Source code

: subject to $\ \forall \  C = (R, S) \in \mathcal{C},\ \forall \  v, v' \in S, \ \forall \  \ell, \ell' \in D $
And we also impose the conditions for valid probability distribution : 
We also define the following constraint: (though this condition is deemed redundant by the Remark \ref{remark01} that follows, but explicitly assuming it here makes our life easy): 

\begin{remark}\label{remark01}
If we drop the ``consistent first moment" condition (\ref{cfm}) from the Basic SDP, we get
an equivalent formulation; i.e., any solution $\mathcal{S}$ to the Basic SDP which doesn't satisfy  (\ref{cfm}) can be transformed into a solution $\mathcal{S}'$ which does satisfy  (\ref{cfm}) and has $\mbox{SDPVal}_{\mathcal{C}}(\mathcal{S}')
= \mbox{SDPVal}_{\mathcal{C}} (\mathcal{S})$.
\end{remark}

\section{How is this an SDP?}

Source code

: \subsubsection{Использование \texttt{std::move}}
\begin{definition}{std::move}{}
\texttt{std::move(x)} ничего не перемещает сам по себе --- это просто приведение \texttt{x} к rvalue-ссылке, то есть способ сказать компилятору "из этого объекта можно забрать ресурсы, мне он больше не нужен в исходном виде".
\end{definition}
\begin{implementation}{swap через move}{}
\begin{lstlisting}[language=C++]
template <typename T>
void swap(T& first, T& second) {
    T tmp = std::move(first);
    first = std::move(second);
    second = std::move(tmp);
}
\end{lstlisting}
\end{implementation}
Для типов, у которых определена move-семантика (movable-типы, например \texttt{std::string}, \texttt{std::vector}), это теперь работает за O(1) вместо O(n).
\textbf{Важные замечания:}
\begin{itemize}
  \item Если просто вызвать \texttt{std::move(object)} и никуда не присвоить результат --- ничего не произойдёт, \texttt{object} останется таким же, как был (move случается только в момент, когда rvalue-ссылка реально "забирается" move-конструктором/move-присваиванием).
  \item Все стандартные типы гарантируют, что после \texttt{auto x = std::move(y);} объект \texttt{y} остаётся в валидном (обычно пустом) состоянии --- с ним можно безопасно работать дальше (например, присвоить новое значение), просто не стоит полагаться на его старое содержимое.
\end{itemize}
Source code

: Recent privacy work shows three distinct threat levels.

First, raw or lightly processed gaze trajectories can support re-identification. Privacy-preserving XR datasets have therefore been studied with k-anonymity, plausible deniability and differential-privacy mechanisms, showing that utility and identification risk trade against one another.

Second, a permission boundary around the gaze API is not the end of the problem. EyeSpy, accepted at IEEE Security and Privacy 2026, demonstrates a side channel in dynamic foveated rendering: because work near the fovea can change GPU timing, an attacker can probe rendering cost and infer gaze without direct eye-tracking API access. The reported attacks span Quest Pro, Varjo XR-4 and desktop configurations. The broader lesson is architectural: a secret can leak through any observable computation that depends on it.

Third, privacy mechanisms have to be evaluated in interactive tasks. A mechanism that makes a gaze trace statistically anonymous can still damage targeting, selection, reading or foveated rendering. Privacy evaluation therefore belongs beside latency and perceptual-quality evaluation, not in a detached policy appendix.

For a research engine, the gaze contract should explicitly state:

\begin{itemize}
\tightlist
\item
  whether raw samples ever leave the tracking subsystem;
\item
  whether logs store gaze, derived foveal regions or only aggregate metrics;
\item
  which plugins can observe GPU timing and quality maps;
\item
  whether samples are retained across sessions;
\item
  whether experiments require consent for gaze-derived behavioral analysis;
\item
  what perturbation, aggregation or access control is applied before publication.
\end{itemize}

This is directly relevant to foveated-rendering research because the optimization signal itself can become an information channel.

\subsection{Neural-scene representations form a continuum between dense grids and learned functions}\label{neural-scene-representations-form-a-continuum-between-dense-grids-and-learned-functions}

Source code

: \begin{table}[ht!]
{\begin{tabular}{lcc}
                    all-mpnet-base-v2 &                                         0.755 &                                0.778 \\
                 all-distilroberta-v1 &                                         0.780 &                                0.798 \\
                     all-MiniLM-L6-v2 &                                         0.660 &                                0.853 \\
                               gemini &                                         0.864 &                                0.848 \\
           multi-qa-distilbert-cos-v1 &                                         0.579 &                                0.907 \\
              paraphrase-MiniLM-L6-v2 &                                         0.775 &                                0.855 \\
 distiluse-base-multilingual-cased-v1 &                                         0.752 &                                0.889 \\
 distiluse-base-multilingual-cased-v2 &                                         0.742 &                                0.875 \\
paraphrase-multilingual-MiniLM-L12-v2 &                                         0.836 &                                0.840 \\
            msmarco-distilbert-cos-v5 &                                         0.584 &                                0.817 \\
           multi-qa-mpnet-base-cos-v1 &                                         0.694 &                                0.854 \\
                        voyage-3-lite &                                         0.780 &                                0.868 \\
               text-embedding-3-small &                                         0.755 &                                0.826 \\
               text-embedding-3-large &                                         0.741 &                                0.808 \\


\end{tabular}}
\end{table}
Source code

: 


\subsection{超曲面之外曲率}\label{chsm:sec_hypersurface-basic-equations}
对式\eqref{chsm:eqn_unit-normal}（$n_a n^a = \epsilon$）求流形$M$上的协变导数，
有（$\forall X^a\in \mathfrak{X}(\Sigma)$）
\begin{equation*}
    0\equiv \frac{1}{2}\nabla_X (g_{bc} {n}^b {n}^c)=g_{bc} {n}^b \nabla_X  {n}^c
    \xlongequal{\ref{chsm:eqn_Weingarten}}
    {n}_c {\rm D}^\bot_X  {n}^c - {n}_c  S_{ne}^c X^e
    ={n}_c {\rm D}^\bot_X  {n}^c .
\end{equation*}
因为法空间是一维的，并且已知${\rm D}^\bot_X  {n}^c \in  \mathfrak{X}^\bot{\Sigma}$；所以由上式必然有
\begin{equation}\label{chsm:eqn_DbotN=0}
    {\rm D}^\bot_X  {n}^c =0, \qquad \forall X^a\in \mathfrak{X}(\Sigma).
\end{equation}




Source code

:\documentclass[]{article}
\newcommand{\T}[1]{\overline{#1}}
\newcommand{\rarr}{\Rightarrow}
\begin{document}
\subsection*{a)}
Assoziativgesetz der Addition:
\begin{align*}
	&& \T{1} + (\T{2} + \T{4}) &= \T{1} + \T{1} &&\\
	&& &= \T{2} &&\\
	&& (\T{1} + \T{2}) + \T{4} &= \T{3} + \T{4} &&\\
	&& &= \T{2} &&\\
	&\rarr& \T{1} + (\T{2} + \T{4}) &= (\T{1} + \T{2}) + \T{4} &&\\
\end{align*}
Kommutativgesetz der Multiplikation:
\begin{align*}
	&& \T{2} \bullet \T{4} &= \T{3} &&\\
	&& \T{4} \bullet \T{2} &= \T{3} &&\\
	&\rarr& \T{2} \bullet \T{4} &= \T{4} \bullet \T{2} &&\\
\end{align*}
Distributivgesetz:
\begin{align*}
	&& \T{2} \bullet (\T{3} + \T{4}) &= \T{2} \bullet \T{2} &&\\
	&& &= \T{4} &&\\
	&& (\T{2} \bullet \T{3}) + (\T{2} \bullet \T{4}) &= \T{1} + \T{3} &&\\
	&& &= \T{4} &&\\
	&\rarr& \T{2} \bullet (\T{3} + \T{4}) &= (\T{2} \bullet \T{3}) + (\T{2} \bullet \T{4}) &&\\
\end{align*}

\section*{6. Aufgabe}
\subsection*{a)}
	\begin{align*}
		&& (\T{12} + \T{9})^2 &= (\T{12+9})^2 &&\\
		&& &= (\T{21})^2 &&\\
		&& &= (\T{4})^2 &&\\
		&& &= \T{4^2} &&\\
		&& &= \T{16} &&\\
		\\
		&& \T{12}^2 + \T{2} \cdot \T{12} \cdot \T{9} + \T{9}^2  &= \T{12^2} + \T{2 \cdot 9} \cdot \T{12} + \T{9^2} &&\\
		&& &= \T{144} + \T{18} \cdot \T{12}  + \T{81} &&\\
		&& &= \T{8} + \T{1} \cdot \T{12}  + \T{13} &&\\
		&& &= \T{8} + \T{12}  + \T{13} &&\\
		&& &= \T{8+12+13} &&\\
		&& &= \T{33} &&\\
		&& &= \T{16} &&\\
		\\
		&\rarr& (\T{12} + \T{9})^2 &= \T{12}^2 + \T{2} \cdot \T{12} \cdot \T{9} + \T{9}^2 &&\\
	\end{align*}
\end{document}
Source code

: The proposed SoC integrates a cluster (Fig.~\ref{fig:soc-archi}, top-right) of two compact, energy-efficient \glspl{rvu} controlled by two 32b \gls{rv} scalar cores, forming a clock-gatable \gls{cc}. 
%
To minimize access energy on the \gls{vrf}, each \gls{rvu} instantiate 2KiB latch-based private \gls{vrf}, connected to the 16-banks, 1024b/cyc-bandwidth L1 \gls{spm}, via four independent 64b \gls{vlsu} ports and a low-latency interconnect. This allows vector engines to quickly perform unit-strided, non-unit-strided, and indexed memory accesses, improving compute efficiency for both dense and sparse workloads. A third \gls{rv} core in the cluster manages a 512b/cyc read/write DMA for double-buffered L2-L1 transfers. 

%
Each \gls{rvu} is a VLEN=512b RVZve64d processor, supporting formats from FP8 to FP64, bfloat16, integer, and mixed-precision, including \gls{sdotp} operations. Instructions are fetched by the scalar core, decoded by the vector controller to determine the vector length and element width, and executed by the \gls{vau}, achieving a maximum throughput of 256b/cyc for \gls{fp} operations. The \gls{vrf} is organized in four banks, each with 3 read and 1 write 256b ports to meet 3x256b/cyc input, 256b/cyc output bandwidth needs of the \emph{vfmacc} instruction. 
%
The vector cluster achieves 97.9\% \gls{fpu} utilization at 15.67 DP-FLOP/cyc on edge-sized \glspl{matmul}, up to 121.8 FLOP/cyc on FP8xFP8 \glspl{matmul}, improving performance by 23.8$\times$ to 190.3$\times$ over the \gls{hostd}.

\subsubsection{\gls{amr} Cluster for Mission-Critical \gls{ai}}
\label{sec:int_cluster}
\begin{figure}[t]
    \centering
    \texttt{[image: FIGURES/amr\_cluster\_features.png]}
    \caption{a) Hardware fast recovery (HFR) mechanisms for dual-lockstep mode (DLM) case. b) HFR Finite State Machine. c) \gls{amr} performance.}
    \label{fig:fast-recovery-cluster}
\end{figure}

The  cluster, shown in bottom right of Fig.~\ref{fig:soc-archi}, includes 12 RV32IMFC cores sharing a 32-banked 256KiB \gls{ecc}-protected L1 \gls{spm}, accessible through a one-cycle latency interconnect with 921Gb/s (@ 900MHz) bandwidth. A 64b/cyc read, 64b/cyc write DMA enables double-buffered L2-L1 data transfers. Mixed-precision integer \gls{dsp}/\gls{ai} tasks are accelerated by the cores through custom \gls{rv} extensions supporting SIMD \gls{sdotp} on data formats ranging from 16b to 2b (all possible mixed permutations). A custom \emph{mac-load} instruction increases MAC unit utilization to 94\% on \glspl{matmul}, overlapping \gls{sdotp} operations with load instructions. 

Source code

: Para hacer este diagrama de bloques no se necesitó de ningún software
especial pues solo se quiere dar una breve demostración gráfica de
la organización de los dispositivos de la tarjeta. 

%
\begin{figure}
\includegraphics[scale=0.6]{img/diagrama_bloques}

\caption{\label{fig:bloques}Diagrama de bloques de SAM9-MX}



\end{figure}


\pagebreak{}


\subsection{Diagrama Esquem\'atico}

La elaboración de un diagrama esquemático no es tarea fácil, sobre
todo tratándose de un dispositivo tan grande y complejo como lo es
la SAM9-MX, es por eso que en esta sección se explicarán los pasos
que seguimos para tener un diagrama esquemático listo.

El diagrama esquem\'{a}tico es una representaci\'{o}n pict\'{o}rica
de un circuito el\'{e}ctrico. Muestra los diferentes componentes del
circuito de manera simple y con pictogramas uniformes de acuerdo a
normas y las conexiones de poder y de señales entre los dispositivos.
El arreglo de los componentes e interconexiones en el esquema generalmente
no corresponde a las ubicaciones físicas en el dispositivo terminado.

◇ ◇ ◇ ◇ ◇

§ Exercise details: A single figure is the whole answer: the number of lines in the material above where the string "banks" occurs.

§ Result of the exercise: 2